Take for example, meeting minutes. A possible change to the works may be discussed at a meeting following which the contract administrator subsequently issues meeting minutes recording that the contractor is instructed to undertake the variation discussed. Depending on the precise terms of the contract, this minute could be construed as a variation instruction. On the other hand, the parties may have a discussion at the meeting about a change that the contractor has made, which is then recorded in the minutes. In such circumstances, the minute is an acknowledgement of the change rather than a direction that it should be undertaken.
Therefore, it is not possible to lay down hard and fast rules as to whether a form of communication will constitute an instruction as opposed to an acknowledgement of the change. It depends of the substance of the document.
Lamprell v Billericay Union (1849) 154 ER 850 involved the construction of a workhouse under a contract that required prior written instructions for variations. The architect issued letters referring to certain additional works while they were in progress. The fact that those additional works had been undertaken was also referred to in certain certificates and in the final valuation.
The court found that these documents did not amount to variation instructions as required under the contract:
“…the only documents signed by the architects, namely, the certificates, the letters, and the final valuation, even on the most favourable construction for the plaintiff, were merely writing stating expressly or impliedly their approbation of what had already been done.
…they certainly are not what the [contract] contemplated, which was a previous written authority from the architects. A subsequent written approval, even if the documents in evidence amount to that, is a very different thing from a previous order to the builder.”
In other words, a contractual requirement for a written instruction cannot be fulfilled simply by pointing to any document that refers to those additional works. The communication must instruct the contractor to undertake the work rather than just acknowledge that the work has been undertaken.
Permissions and Concessions
There are various reasons why the employer, or its contract administrator, will need to engage in a discussion with the contractor about changes to the works, even where it has not directed the variation.

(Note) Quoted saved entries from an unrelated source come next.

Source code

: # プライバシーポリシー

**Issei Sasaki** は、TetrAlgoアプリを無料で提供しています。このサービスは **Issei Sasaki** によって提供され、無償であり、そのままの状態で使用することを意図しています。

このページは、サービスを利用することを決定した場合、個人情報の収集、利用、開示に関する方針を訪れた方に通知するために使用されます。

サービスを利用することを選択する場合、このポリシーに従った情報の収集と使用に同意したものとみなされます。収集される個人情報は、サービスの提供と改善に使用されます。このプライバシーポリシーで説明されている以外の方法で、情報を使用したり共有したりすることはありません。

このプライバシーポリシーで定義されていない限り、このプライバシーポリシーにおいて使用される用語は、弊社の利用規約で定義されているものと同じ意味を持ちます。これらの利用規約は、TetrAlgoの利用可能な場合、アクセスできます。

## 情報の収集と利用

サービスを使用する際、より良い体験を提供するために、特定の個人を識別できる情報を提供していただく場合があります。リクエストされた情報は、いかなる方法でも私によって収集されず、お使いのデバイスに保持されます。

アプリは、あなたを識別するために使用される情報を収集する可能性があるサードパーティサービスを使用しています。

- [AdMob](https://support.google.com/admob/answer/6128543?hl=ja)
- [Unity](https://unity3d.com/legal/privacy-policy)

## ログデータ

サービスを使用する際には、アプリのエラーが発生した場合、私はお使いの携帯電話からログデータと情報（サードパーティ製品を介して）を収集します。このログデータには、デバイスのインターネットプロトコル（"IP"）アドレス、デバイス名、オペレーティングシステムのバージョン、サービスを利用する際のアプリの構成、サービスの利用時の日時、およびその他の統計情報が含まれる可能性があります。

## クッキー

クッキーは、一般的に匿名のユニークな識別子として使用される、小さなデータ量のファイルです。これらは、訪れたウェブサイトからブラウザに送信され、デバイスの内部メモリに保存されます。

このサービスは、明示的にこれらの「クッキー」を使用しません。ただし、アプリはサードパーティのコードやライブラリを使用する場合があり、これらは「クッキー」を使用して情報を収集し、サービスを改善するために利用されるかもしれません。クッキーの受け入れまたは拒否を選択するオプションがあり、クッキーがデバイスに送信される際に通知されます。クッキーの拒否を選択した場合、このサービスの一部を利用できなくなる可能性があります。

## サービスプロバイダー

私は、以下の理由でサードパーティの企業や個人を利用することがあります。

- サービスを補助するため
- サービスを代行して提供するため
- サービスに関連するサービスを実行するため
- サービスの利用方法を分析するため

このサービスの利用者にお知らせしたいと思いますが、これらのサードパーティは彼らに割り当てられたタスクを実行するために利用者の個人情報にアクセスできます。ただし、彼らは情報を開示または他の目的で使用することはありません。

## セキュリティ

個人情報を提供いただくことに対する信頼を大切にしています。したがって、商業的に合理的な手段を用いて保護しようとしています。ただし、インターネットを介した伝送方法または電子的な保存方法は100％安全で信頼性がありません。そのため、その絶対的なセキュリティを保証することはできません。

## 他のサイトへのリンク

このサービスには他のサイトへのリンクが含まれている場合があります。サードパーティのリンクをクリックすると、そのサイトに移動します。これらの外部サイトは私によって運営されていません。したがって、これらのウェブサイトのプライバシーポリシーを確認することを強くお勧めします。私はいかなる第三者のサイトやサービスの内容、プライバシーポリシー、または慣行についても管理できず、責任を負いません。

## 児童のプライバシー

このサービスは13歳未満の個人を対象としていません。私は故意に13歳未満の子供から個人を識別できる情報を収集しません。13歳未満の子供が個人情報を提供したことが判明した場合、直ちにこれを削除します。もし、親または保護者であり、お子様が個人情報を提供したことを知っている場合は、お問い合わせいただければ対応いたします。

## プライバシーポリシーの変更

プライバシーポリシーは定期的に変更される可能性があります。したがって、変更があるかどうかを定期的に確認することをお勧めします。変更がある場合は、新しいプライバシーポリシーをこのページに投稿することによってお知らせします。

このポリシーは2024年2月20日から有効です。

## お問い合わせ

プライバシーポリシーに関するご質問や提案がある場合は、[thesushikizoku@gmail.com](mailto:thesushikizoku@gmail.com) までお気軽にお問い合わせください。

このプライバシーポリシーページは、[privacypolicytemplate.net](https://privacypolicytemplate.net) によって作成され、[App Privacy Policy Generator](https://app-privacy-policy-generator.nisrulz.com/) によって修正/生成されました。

For example, if a contractor undertakes work that is different to the specified scope then this will amount to a breach of contract. The contractor will then need the employer’s permission that the non-conforming work remain. The employer’s subsequent permission may be recorded in writing but this will not constitute a variation instruction.
Equally, the contractor may need to deviate from the contract scope because it has encountered difficulties that it is responsible for. For example, the contract may specify a certain material with a long lead time and the contractor may want to instead use a material with a shorter lead time, so as to prevent delay to the project. In such circumstances the employer may allow the contractor to alter the scope on the basis that the contractor has no entitlement to additional money or time. The communication to the contractor allowing this concession will not be a variation instruction even though it also approves the change to the scope.
Retrospective instruction
When analysing whether a communication is a variation instruction, it is of course necessary to consider the contract’s express provisions. Some contracts provide that written communications sent after the additional work is implemented will amount to valid instructions. For example, in the JCT Standard Building Contract, 2011 Edition (SBC 2011):
- Clause 3.14.4 states that the contract administrator:
“…may sanction in writing any Variation made by the Contractor otherwise than pursuant to an instruction.”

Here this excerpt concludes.